Elephant in the room: he’s 10 years younger than Alana, which isn’t really relevant if you grit your teeth and pretend he’s not a minor—but it’s still weird, despite its irrelevance to the story. The fact that we’re expected to just choose to ignore it is the first red flag.
The second, third and fourth warning signs are smaller: a weird scene where he gets mad that Alana won’t show him her boobs, the ugly white suit he wears in the final scenes or—the most unusual of the three—the fact that he somehow knows more people in town than an AKPsi networker.
But red flag number five is a doozy: his affinity—or maybe Anderson’s—for manufactured emotional cruces. The movie presents its climax as a series of three scenes: one in which Alana runs after Gary during a moment of crisis, one in which the roles are reversed and a third in which the two emotionally damaged kids (again, Alana is 25) run toward each other across town, intercut with moments from the first two running sequences.
These scenes are pretty without a doubt. But we don’t care enough about Alana and Gary for them to be beautiful.
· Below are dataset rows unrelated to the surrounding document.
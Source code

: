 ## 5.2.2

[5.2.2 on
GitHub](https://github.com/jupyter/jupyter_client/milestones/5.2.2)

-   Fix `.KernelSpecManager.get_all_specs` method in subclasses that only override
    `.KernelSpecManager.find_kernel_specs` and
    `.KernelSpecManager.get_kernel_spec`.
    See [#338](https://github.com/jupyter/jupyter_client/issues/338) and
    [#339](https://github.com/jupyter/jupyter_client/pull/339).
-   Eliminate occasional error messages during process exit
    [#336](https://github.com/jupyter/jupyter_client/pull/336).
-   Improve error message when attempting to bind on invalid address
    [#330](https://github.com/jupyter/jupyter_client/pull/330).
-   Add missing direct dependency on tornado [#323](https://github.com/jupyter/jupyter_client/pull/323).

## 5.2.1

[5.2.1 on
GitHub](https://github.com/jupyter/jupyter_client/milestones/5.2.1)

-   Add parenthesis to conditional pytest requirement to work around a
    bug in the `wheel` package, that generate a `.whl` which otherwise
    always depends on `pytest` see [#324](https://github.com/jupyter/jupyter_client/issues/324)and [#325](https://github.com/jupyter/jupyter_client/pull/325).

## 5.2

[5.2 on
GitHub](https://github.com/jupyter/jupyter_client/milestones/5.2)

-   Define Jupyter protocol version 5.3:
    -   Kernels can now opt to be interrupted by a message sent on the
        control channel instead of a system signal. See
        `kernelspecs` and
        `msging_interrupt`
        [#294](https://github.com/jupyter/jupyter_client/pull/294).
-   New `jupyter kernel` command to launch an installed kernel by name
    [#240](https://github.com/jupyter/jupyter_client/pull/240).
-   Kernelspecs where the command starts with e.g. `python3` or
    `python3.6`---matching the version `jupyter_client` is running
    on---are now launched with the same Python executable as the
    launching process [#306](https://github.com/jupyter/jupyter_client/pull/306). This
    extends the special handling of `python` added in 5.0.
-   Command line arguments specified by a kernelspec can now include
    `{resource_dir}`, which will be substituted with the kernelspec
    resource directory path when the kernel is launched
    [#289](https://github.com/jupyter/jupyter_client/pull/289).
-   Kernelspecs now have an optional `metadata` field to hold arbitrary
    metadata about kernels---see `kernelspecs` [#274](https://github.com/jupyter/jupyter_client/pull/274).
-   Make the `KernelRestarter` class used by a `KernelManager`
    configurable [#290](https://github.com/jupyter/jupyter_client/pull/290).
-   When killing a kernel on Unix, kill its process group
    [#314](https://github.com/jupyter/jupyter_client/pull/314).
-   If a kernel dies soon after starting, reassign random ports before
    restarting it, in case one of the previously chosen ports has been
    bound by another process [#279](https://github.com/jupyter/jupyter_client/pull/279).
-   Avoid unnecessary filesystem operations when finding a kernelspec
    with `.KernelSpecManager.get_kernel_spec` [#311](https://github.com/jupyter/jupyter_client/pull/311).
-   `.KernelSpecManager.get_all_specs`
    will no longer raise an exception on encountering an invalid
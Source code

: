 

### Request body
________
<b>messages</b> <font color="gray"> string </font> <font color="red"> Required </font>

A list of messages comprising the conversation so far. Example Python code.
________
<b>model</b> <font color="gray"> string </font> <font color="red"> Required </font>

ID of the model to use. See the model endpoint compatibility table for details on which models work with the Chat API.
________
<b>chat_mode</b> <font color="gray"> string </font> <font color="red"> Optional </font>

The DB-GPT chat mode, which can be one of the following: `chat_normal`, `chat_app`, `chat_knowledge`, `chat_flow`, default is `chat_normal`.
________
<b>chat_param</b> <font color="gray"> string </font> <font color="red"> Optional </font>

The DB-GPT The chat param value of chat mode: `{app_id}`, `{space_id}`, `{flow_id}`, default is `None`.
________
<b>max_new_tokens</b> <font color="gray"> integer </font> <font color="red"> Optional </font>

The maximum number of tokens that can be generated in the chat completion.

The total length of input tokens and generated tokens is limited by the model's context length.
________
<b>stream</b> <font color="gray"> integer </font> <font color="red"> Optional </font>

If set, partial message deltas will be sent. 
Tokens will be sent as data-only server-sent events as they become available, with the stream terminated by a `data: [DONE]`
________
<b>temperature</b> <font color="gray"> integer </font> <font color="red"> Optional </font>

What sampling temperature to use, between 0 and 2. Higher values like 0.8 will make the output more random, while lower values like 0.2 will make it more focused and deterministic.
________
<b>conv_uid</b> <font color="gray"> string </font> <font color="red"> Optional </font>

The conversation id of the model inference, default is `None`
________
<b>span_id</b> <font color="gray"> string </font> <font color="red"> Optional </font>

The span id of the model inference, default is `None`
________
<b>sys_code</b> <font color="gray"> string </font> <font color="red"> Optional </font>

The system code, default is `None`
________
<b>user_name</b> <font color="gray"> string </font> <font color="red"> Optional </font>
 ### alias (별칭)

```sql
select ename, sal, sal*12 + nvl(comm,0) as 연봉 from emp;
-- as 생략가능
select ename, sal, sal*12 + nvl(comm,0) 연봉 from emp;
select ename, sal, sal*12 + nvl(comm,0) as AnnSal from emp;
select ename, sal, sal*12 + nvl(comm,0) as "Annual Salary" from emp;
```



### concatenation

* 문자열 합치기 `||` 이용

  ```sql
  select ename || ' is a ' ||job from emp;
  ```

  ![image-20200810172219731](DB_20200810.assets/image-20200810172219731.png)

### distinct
The climax is supposed to give us a sense of the ineffable, but anxious flute notes and drums turn it into a faux nature documentary instead. We’re no longer watching a rom-com; we’re observing these “specimens” in their natural environment, California in the 70s. And once we’re on this thread, it reminds us of another scene where the two of them breathe loudly into the phone to each other, almost like we’re watching something gross from behind a one-way mirror. We want to turn away, but we can’t.
Let’s spin that thread to its logical conclusion. Haim and Hoffman do have great chemistry, so their scenes together feel like two friends just talking, but a bunch of these spliced together cannot carry a two-hour movie. Each one individually is like a detailed scene study designed by someone in a pretentious film school to exist only in a vacuum, without the consideration that they’d eventually have to come together to form a full-length film.
In the end, Gary Valentine and Alana Kane feel authentic. But they feel sterile.
Haim almost changed my mind with a beautifully worded evaluation of the central philosophy, the emotional message, behind the film.
“The thing that still is mind-blowing to me is, honestly, how many people do you meet on a daily basis?” Haim said, pausing in her Zoom window for dramatic effect. “And you never know who’s gonna stick. You never know who’s gonna come back into your life, stay in your life. Alana could’ve met Gary and it could’ve been a 5-minute conversation and they never see each other again, and their lives go on, whatever. These two people meet, and they don’t know it yet, but their lives are forever changed, and they go on these crazy adventures. And,” she said, bringing it back to her real life, “I think about that with Paul and with Cooper.”
Another dramatic pause—for us to think about those people in our own lives.
“It’s wild when you look back on your life, and you’re like, ‘oh yeah, never thought that person would stay,’ and now they’re just here still. And I’m so happy for it, and they make my life so rich and happy,” Haim said. “That definitely is how I feel with Gary and Alana.”
Two weird characters doing weird things and falling in weird love; this is “Licorice Pizza.” I’m weird too, so I enjoyed it, but not enough to make me want to become any weirder.
“Licorice Pizza” is now showing at the Belcourt Theatre.